### EXERCISE INPUT:
* * *

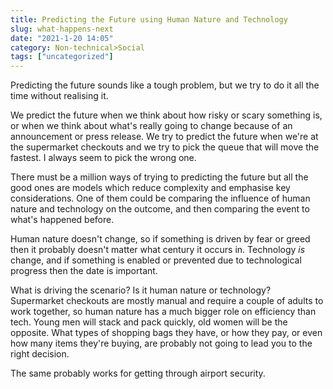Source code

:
 ```yaml
---
title: Predicting the Future using Human Nature and Technology
slug: what-happens-next
date: "2021-1-20 14:05"
category: Non-technical>Social
tags: ["uncategorized"]
---
```


Predicting the future sounds like a tough problem, but we try to do it all the
time without realising it.

We predict the future when we think about how risky or scary something is, or
when we think about what's really going to change because of an announcement or
press release. We try to predict the future when we're at the supermarket
checkouts and we try to pick the queue that will move the fastest. I always
seem to pick the wrong one.

There must be a million ways of trying to predicting the future but all the good
ones are models which reduce complexity and emphasise key considerations. One
of them could be comparing the influence of human nature and technology on the
outcome, and then comparing the event to what's happened before.

Human nature doesn't change, so if something is driven by fear or greed then it
probably doesn't matter what century it occurs in. Technology _is_ change, and
if something is enabled or prevented due to technological progress then the
date is important.

What is driving the scenario? Is it human nature or technology? Supermarket
checkouts are mostly manual and require a couple of adults to work together, so
human nature has a much bigger role on efficiency than tech. Young men will
stack and pack quickly, old women will be the opposite. What types of shopping
bags they have, or how they pay, or even how many items they're buying, are
probably not going to lead you to the right decision.

The same probably works for getting through airport security.
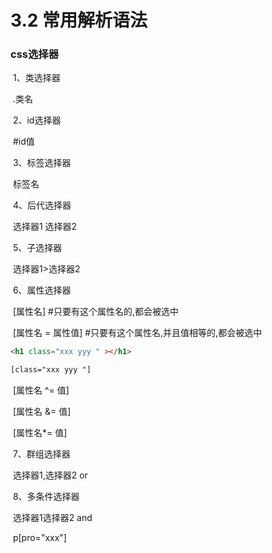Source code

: # 3.2 常用解析语法

### css选择器

​	1、类选择器

​		.类名

​	2、id选择器

​		#id值

​	3、标签选择器

​		标签名

​	4、后代选择器

​		选择器1 选择器2

​	5、子选择器

​		选择器1>选择器2

​	6、属性选择器

​		[属性名]       #只要有这个属性名的,都会被选中

​		[属性名 = 属性值]    #只要有这个属性名,并且值相等的,都会被选中

```HTML
<h1 class="xxx yyy " ></h1>

[class="xxx yyy "]
```

​		[属性名 ^= 值]  

​		[属性名 &= 值]  

​		[属性名*= 值]  



​	7、群组选择器

​		选择器1,选择器2         or

​	8、多条件选择器

​		选择器1选择器2       and

​		p[pro="xxx"]

[](https://img2018.cnblogs.com/blog/1476293/201811/1476293-20181112173643776-2009941781.png)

* * *

### WHAT YOU HAVE TO DO:
Determine how many lines in the entries hold the string "then". Write only the number.

### REPLY:
3